2012 CRE Toolkit - Guidance for Control of Carbapenem-resistant Enterobacteriaceae (CRE)
The emergence and dissemination of carbapenem resistance among Enterobacteriaceae in the United States represent a serious threat to public health. These organisms are associated with high mortality rates and have the potential to spread widely. Decreasing the impact of these organisms will require a coordinated effort involving all stakeholders including healthcare facilities and providers, public health, and industry. This document expands on the 2009 Centers for Disease Control and Prevention (CDC) and Healthcare Infection Control Practices Advisory Committee (HICPAC) recommendations and will continue to evolve as new information becomes available.
The approach to controlling transmission of these organisms in healthcare facilities includes the following:
- Recognizing these organisms as epidemiologically important
- Understanding the prevalence in their region
- Identifying colonized and infected patients when present in the facility
- Implementing regional and facility–based interventions designed to stop the transmission of these organisms
Carbapenem-resistant Enterobacteriaceae (CRE) appear to have been uncommon in the United States before 1992. However, carbapenemase-producing Enterobacteriaceae, most commonly producing Klebsiella pneumoniaecarbapenemase (KPC), have disseminated widely throughout the United States since being first reported in 2001. Despite the spread of KPC-producing Enterobacteriaceae, the current U.S. distribution of CRE appears to be heterogeneous; these organisms are commonly isolated from patients in some parts of the United States, but they are not regularly found in patients from other regions. Even in areas where CRE are found they may be more common in some healthcare settings, such as long-term acute care, than they are in others.
In addition to KPC-producing Enterobacteriaceae, several different metallo-β-lactamase-producing strains have been identified in the United States since 2009. These include the New Delhi metallo-β-lactamase (NDM), Verona integronencoded metallo-β-lactamase (VIM), and the imipenemase (IMP) metallo-β-lactamase. These enzymes are more common in other areas of the world and in the United States have generally been found among patients who received medical care in countries where these organisms are known to be present.
CDC has developed the following interim surveillance definition for CRE. CRE are defined as Enterobacteriaceae that are:
- Nonsusceptible to one of the following carbapenems: doripenem, meropenem, or imipenem AND
- Resistant to all of the following third-generation cephalosporins that were tested: ceftriaxone, cefotaxime, and ceftazidime.
(Note: All three of these antimicrobials are recommended as part of the primary or secondary susceptibility panels for Enterobacteriaceae)
- Klebsiella species and Escherichia coli that meet the CRE definition are a priority for detection and containment in all settings; however, other Enterobacteriaceae (e.g.,Enterobacter species) might also be important in some regions.

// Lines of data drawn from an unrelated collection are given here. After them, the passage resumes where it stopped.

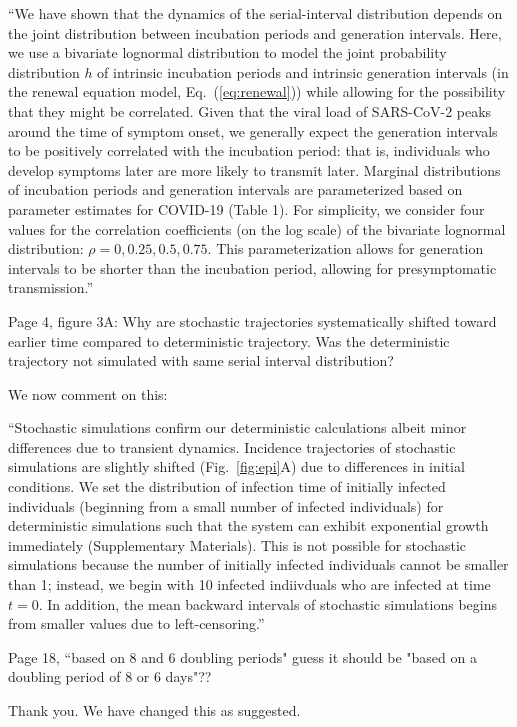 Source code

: \documentclass[12pt]{article}
\newcommand{\eref}[1]{Eq.~(\ref{eq:#1})}
\newcommand{\fref}[1]{Fig.~\ref{fig:#1}}
\newcommand{\revtext}{\textsf}
\begin{document}
``We have shown that the dynamics of the serial-interval distribution depends on the joint distribution between incubation periods and generation intervals.
Here, we use a bivariate lognormal distribution to model the joint probability distribution $h$ of intrinsic incubation periods and intrinsic generation intervals (in the renewal equation model, \eref{renewal}) while allowing for the possibility that they might be correlated.
Given that the viral load of SARS-CoV-2 peaks around the time of symptom onset, we generally expect the generation intervals to be positively correlated with the incubation period:
that is, individuals who develop symptoms later are more likely to transmit later.
Marginal distributions of incubation periods and generation intervals are parameterized based on parameter estimates for COVID-19 (Table 1).
For simplicity, we consider four values for the correlation coefficients (on the log scale) of the bivariate lognormal distribution: $\rho = 0, 0.25, 0.5, 0.75$.
This parameterization allows for generation intervals to be shorter than the incubation period, allowing for presymptomatic transmission.''

\revtext{Page 4, figure 3A: Why are stochastic trajectories systematically shifted toward earlier time compared to deterministic trajectory. Was the deterministic trajectory not simulated with same serial interval distribution?}

We now comment on this:

``Stochastic simulations confirm our deterministic calculations albeit minor differences due to transient dynamics.
Incidence trajectories of stochastic simulations are slightly shifted (\fref{epi}A) due to differences in initial conditions. 
We set the distribution of infection time of initially infected individuals (beginning from a small number of infected individuals) for deterministic simulations such that the system can exhibit exponential growth immediately (Supplementary Materials).
This is not possible for stochastic simulations because the number of initially infected individuals cannot be smaller than 1; instead, we begin with 10 infected indiivduals who are infected at time $t=0$.
In addition, the mean backward intervals of stochastic simulations begins from smaller values due to left-censoring.''

\revtext{Page 18, ``based on 8 and 6 doubling periods" guess it should be "based on a doubling period of 8 or 6 days"??}

Thank you. We have changed this as suggested.
\end{document}
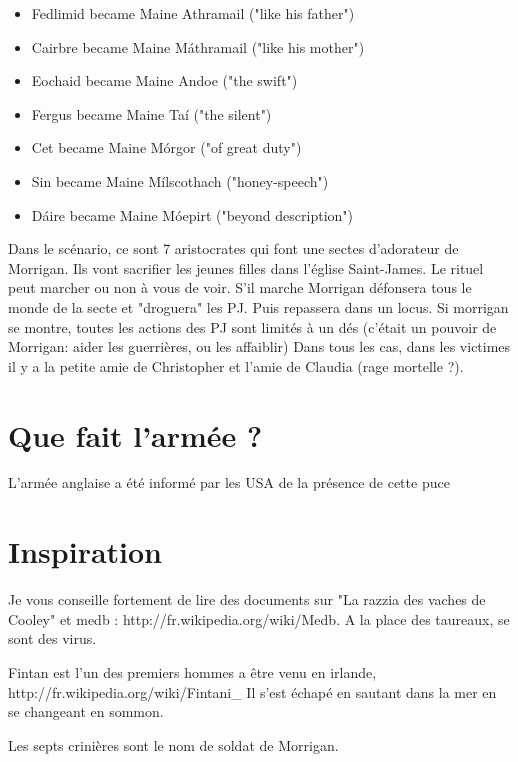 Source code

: \documentclass[oneside,12pt]{book}
\begin{document}
\begin{flushleft}
\begin{itemize}
\item Fedlimid became Maine Athramail ("like his father")
\item Cairbre became Maine Máthramail ("like his mother")
\item Eochaid became Maine Andoe ("the swift")
\item Fergus became Maine Taí ("the silent")
\item Cet became Maine Mórgor ("of great duty")
\item Sin became Maine Mílscothach ("honey-speech")
\item Dáire became Maine Móepirt ("beyond description")
\end{itemize}


Dans le scénario, ce sont 7 aristocrates qui font une sectes d'adorateur de Morrigan. Ils vont sacrifier les jeunes filles dans l'église Saint-James.
Le rituel peut marcher ou non à vous de voir. S'il marche Morrigan défonsera tous le monde de la secte et "droguera" les PJ. Puis repassera dans un locus. 
Si morrigan se montre, toutes les actions des PJ sont limités à un dés (c'était un pouvoir de Morrigan: aider les guerrières, ou les affaiblir)
Dans tous les cas, dans les victimes il y a la petite amie de Christopher et l'amie de Claudia (rage mortelle ?). 
 




\section{Que fait l'armée ?}
L'armée anglaise a été informé par les USA de la présence de cette puce


\section{Inspiration}
Je vous conseille fortement de lire des documents sur "La razzia des vaches de Cooley" et medb : http://fr.wikipedia.org/wiki/Medb.
A la place des taureaux, se sont des virus. 

Fintan est l'un des premiers hommes a être venu en irlande,  http://fr.wikipedia.org/wiki/Fintani\_%
Il s'est échapé en sautant dans la mer en se changeant en sommon.

Les septs crinières sont le nom de soldat de Morrigan. 

\end{flushleft}
\end{document}
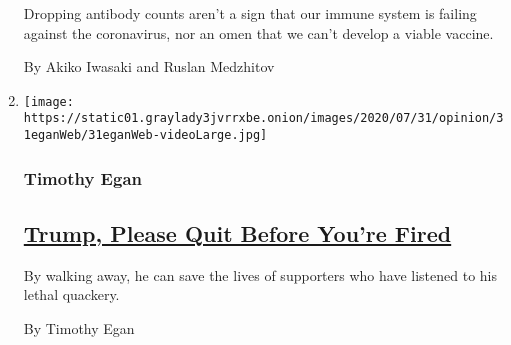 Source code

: \begin{enumerate}
  Dropping antibody counts aren't a sign that our immune system is
  failing against the coronavirus, nor an omen that we can't develop a
  viable vaccine.

  By Akiko Iwasaki and Ruslan Medzhitov
\item
  \texttt{[image: https://static01.graylady3jvrrxbe.onion/images/2020/07/31/opinion/31eganWeb/31eganWeb-videoLarge.jpg]}

  \hypertarget{timothy-egan}{%
  \subsubsection{Timothy Egan}\label{timothy-egan}}

  \hypertarget{trump-please-quit-before-youre-fired}{%
  \subsection{\texorpdfstring{\href{/2020/07/31/opinion/trump-resign.html}{Trump,
  Please Quit Before You're
  Fired}}{Trump, Please Quit Before You're Fired}}\label{trump-please-quit-before-youre-fired}}

  By walking away, he can save the lives of supporters who have listened
  to his lethal quackery.

  By Timothy Egan
\end{enumerate}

- For bacteria that have intrinsic imipenem nonsusceptibility (i.e., Morganella morganii, Proteus spp.,Providencia spp.), requiring nonsusceptibility to carbapenems other than imipenem as part of the definition might increase specificity.
- This CRE surveillance definition is based upon the current (M100-S22 2012) Clinical and Laboratory Standards Institute (CLSI) interpretative criteria (breakpoints) for carbapenem susceptibility among Enterobacteriaceae (Appendix A); if the older CLSI breakpoints (pre-dating M100-S20 U) are being used to determine carbapenem susceptibility, consideration should be given to including ertapenem in the CRE definition to increase sensitivity.
Definitions for CRE are complicated by a number of factors including the diversity of the genera. Another important challenge to developing a standardized definition of CRE is a recent (mid-2010) change in the Clinical and Laboratory Standards Institute (CLSI) interpretative criteria (breakpoints) for determining susceptibility to carbapenems among Enterobacteriaceae. These new recommendations lowered the breakpoints and removed the requirement for testing for carbapenemase (e.g., modified Hodge Test) to determine susceptibility. These breakpoints were further modified in January 2012 (M100-S22).
Changes in the breakpoints are shown in Appendix A. Although the use of the current CLSI breakpoints offers laboratories a simpler and more straightforward approach to identifying CRE, adoption may be delayed by the fact that the U.S. Food and Drug Administration has not yet approved all of these breakpoints and some automated susceptibility panels currently do not include dilutions low enough to allow for application of the lower breakpoints.
Since most carbapenem resistance mediated by carbapenemases in the United States is found among Klebsiella spp. and E. coli, individual facilities or public health authorities might choose to apply the CRE surveillance definition only to these specific Enterobacteriaceae.